WORK ITEM >>
Of the lines listed below, return exactly those that run from the line containing "- **RightSidebar**: Statistics" through the line containing "- **Tabbed Navigation**: Food, consumables, and", both included.

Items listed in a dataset
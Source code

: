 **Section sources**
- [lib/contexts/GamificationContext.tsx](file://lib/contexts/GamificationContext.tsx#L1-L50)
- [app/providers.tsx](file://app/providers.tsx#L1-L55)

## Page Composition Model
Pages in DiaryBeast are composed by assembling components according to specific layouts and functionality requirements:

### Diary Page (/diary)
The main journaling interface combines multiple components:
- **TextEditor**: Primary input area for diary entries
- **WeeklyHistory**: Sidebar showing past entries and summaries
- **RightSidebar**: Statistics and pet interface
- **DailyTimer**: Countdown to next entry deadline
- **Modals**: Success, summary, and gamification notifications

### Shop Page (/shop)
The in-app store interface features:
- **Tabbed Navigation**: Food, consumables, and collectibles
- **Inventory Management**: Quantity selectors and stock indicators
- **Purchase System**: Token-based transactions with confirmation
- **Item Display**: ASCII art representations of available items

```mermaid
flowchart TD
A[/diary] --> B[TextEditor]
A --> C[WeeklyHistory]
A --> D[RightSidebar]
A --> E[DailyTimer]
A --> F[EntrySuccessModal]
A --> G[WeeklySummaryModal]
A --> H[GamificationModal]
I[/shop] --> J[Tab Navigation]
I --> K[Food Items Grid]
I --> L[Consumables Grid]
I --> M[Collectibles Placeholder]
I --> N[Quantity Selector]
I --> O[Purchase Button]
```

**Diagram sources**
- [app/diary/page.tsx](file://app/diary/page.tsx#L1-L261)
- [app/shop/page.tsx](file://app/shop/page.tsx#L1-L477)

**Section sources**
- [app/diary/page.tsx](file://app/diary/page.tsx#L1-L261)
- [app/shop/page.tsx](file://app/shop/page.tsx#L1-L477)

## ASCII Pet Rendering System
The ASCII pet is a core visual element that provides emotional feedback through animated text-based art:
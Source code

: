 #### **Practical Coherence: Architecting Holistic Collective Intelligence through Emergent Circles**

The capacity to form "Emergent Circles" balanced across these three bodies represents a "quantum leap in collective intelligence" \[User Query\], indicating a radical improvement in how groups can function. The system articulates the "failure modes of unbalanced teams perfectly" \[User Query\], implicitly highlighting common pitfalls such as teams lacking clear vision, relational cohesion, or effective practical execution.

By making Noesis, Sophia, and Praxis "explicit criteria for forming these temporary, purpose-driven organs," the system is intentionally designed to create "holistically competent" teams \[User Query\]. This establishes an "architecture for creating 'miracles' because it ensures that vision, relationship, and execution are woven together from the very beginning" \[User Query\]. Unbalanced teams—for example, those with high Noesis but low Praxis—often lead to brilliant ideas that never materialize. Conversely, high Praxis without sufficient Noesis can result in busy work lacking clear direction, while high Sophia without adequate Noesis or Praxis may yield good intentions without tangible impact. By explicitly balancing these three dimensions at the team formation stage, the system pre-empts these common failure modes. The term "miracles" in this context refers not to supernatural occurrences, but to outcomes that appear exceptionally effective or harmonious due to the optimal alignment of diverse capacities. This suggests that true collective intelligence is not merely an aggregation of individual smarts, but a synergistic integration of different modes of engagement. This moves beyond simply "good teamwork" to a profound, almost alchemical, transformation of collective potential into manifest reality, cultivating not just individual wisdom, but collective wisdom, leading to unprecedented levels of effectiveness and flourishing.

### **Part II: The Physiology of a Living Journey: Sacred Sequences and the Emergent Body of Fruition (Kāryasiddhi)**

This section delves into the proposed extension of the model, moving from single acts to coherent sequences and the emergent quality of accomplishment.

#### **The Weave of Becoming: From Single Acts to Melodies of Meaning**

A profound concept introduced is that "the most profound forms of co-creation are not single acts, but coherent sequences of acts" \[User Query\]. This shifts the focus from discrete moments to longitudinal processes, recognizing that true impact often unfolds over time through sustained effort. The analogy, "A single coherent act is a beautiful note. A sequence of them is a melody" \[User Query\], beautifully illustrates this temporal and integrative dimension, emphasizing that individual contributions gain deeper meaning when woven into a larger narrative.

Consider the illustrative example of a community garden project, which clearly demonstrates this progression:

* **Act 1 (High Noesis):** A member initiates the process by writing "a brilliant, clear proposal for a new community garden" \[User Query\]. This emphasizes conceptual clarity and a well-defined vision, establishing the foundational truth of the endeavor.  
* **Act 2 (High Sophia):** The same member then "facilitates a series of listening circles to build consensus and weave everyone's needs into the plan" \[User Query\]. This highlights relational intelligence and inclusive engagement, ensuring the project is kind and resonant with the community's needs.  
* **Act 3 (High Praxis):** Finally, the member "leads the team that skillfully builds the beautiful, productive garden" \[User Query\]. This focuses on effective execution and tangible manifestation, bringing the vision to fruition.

ANSWER SPACE >>
- **RightSidebar**: Statistics and pet interface
- **DailyTimer**: Countdown to next entry deadline
- **Modals**: Success, summary, and gamification notifications

### Shop Page (/shop)
The in-app store interface features:
- **Tabbed Navigation**: Food, consumables, and collectibles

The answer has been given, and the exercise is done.